Well, in the case of 3rd edition, it felt like the creativity was on both ends. They were creative in their spell selection, and you could be creative in the spell usage, as per your example (which I was grinning about, and thought was quite funny and creative).

So you want to be creative ... but you don't want to be creative? Or you want to be MacGyver the Wizard "I just happen to have a spell of paralyzing white dragon zombies right here!"

To be fair, I would consider MacGyver to be closer to 4th edition - working with limited tools, instead of an arsenal, as he seemed to do in the shows.


This just ... doesn't work. One of the fundamental reasons behind Wizards being so powerful in 3E is that they got a million and one options for what they could do (even the books on alternative magic systems included spells!). You're also attempting to balance 1000 different options multiplied by every class made, and asking players to learn a completely different system for every class made.
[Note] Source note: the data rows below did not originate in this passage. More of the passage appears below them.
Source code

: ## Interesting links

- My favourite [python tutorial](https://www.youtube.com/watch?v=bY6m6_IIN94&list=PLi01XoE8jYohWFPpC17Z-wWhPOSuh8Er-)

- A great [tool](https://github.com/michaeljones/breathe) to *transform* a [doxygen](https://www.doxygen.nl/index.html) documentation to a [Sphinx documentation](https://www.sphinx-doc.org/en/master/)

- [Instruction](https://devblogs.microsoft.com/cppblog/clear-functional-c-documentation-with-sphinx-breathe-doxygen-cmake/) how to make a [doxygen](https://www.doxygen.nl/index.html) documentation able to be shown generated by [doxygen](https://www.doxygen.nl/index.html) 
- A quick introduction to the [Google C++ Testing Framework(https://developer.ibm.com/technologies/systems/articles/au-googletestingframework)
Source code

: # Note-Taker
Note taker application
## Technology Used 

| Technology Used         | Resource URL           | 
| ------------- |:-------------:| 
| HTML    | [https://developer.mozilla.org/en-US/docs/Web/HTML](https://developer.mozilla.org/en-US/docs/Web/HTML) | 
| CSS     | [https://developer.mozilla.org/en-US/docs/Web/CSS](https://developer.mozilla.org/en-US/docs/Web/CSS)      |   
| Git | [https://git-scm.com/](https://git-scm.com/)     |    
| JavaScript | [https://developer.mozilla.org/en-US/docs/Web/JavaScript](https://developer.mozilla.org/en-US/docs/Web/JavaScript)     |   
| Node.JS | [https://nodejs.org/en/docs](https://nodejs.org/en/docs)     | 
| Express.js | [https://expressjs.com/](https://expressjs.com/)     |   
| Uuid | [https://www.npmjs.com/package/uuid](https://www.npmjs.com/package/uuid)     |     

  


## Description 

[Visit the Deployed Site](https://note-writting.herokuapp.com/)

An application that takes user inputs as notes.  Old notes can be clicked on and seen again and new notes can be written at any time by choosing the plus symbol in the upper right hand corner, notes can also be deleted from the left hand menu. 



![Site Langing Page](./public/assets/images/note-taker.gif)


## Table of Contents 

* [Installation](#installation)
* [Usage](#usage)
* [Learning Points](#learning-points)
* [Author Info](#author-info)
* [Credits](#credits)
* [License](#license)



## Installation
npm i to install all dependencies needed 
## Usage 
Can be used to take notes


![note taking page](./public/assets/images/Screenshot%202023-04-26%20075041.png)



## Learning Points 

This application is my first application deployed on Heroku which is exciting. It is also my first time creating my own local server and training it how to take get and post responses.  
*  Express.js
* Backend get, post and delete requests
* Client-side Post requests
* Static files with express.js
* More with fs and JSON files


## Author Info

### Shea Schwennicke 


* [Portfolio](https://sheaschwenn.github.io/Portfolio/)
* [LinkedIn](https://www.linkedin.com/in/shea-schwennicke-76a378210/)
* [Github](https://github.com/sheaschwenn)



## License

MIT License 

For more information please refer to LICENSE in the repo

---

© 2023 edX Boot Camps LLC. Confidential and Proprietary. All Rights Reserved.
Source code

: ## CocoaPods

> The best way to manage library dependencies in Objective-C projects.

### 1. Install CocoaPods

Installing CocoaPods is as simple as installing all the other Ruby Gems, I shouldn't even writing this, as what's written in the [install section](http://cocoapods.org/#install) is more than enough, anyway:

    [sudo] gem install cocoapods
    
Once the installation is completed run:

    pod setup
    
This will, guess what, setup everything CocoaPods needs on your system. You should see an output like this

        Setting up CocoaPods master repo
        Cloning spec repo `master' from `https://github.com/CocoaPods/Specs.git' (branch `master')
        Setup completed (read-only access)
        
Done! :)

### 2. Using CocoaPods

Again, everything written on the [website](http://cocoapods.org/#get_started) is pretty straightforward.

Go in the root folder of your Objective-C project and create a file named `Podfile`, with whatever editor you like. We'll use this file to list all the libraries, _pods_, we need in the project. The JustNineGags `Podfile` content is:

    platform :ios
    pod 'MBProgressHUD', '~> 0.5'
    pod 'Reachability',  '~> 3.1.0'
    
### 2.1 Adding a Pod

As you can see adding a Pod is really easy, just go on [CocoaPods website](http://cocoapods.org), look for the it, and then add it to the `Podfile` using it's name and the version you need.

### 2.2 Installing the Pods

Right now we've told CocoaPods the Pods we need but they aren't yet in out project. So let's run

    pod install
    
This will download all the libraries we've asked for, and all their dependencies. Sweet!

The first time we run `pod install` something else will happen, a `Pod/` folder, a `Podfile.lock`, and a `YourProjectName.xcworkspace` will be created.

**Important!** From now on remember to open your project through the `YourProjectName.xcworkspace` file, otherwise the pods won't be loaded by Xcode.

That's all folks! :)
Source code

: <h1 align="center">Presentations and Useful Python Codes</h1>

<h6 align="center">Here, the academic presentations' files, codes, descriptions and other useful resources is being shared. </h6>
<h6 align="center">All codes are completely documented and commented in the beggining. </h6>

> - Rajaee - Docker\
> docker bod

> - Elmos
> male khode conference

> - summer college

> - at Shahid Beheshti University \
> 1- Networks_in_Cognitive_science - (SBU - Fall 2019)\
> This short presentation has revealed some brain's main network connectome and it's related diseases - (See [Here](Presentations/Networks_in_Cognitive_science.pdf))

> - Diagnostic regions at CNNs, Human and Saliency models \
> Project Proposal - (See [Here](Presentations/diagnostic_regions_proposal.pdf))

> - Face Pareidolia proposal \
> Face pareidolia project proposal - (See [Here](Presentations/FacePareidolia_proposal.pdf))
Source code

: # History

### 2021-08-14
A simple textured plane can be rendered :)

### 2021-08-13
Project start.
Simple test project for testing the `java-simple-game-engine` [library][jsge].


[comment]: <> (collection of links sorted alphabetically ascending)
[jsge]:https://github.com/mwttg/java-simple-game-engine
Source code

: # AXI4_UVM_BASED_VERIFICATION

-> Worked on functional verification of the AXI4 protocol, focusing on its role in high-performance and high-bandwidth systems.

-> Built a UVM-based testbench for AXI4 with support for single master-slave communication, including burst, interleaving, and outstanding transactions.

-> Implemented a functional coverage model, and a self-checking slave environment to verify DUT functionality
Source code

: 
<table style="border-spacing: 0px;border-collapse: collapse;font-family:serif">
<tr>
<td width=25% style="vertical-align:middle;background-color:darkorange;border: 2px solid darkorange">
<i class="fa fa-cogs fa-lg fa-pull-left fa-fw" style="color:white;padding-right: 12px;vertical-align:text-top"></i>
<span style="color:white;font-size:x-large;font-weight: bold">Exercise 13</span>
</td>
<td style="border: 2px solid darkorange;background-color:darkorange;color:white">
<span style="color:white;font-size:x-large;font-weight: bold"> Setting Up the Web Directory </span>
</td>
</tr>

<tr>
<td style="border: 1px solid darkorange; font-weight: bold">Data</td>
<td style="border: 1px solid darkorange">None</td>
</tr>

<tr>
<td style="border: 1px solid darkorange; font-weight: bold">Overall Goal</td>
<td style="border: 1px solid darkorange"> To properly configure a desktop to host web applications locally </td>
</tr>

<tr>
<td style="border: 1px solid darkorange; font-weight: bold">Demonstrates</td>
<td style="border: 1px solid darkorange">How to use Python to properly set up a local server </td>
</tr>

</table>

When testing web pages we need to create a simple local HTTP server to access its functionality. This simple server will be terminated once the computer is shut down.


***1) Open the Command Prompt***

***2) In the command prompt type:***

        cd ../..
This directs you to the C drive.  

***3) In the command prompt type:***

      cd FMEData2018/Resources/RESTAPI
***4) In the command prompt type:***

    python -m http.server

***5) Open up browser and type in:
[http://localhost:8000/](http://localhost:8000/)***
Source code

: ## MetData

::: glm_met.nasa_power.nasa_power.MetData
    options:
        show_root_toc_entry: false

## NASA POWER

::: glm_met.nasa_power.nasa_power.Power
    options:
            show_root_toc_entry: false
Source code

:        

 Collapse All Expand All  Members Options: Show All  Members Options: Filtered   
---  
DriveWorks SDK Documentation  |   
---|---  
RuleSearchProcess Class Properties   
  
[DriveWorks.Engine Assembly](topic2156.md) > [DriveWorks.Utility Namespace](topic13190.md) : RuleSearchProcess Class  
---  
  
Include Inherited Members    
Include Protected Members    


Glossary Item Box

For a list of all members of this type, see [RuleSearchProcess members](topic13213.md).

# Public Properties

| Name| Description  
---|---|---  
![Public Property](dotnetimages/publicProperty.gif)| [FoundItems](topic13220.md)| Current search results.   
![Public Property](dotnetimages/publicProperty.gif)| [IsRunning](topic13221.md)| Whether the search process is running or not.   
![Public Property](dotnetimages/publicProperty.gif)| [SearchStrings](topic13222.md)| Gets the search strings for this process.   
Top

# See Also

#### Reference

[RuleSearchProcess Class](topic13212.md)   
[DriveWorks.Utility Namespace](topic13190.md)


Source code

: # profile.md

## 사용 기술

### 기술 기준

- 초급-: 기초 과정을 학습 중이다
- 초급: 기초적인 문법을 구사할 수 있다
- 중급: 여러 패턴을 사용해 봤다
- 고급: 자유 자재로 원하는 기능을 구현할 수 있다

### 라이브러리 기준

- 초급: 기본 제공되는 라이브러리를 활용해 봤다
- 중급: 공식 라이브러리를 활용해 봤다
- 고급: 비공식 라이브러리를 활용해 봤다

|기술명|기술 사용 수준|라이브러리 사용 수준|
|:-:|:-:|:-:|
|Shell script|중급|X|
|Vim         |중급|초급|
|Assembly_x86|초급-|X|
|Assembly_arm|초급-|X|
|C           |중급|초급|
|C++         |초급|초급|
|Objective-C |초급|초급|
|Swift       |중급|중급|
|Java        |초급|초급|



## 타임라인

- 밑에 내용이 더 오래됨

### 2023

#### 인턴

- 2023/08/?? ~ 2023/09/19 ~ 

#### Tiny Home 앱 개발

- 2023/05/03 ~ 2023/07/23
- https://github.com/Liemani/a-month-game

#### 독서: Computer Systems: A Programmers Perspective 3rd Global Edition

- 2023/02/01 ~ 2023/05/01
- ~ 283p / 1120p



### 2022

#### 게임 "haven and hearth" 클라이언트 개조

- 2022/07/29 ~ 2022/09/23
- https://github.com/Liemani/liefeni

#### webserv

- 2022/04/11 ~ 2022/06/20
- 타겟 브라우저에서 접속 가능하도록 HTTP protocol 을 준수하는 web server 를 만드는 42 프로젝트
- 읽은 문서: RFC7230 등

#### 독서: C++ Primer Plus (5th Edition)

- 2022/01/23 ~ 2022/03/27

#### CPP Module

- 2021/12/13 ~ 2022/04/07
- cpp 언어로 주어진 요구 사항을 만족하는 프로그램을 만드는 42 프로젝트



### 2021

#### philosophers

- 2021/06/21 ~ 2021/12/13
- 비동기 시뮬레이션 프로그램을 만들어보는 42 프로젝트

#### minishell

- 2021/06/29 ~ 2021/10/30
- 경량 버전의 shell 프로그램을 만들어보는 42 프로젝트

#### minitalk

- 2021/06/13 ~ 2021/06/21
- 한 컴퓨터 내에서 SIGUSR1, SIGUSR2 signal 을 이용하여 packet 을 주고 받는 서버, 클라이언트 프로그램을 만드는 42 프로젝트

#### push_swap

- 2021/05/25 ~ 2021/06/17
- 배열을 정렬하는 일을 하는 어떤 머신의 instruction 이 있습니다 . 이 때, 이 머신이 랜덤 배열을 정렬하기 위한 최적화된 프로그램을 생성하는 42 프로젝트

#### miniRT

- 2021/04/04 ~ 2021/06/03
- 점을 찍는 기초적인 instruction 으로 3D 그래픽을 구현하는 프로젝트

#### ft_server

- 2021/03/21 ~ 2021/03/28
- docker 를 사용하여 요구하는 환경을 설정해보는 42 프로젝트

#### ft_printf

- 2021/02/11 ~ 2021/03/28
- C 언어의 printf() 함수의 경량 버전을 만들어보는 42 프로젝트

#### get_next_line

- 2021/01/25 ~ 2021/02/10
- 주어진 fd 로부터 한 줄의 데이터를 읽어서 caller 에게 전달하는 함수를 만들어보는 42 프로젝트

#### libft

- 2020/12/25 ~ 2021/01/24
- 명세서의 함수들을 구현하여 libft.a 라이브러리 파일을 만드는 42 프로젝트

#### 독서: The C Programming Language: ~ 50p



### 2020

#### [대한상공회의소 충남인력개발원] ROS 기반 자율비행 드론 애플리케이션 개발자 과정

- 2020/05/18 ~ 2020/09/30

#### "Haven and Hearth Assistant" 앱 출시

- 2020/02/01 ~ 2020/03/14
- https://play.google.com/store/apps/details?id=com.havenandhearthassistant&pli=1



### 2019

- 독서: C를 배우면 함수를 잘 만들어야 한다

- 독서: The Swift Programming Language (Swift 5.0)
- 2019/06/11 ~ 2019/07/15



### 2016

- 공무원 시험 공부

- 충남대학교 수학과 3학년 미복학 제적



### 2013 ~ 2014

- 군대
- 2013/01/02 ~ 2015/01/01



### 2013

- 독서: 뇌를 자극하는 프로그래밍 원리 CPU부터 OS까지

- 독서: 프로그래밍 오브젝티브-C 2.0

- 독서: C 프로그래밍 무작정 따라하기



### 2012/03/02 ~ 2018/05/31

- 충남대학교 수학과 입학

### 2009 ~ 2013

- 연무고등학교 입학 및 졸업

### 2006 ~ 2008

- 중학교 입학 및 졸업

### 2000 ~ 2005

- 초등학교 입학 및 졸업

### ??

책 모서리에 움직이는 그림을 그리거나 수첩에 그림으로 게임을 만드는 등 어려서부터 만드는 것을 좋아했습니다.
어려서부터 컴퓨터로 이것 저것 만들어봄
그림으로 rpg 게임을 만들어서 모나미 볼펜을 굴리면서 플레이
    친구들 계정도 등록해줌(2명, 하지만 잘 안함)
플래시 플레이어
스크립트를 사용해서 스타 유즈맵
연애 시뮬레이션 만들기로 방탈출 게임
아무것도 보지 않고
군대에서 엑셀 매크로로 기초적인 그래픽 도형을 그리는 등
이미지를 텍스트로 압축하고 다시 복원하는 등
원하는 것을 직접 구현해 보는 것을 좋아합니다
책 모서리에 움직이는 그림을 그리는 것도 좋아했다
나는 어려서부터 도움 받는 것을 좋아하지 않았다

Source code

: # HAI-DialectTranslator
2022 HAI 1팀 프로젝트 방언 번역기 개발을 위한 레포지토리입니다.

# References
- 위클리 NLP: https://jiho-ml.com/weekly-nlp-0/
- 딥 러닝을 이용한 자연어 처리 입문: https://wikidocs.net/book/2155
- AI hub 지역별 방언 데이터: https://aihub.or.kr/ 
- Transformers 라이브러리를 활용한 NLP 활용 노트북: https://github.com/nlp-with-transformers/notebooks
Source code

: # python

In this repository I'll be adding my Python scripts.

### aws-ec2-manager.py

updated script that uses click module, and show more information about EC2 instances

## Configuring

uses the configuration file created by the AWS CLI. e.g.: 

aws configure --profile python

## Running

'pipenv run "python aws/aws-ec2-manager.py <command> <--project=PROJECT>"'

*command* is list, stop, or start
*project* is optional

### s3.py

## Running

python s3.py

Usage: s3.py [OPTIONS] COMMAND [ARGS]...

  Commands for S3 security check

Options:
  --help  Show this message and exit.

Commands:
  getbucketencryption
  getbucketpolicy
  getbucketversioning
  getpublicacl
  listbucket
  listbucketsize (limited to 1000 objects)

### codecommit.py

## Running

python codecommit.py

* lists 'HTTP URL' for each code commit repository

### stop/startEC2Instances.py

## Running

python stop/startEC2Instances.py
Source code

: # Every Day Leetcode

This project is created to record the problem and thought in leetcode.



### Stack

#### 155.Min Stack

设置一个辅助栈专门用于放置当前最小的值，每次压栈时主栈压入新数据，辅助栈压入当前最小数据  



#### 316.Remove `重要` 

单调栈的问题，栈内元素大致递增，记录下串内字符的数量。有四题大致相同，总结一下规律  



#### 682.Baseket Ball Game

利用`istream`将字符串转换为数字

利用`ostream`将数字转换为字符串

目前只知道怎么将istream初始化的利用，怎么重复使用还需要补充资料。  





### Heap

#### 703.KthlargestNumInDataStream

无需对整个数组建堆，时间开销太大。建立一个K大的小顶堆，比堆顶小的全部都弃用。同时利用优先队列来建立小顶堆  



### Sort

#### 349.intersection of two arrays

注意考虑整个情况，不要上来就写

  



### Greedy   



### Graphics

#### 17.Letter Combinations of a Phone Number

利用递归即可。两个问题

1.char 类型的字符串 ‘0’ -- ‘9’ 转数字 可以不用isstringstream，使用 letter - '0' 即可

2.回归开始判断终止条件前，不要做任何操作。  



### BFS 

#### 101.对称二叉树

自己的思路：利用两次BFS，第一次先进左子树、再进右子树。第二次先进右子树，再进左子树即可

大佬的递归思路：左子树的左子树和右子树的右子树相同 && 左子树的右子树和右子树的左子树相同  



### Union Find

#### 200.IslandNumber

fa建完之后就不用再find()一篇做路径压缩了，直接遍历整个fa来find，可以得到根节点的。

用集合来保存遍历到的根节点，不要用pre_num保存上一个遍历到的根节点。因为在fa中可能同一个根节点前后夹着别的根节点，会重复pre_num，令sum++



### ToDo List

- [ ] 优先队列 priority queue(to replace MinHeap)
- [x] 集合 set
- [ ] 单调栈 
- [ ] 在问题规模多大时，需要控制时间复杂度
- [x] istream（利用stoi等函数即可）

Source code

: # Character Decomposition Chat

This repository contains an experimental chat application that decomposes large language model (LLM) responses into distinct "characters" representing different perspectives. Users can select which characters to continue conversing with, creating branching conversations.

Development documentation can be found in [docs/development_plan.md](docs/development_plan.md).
What you're actually asking for is that the 4E rules be made up of Magic, Incarnum, Book of 9 Swords, Psionics, Shadow Magic, Pact Magic, Truename Magic, and Artificers. Which is very bad, because it's probably impossible to balance completely different systems (the most balanced combat system I've ever encountered? World of Darkness. It's exactly as easy to kill someone with a gun as it is with a sword. Why? Because they both use exactly the same system)

Oh, I'm aware of how impractical such a system would be. I would be very, very impressed if any game developer managed to pull that off. But, I took what I could get, which was the 3rd ed. wizard. 4th ed. doesn't even have that for me, anymore.

But please recognize that the game has a fundamentally different design goal than what you want. It's like saying "boy, this chocolate cake sure is disappointing" while eating a bagel.

No doubt. That's what I gathered after having read the rule books, that WotC was going for a different design goal than what I would want. So, I was voicing my disappointment with their change.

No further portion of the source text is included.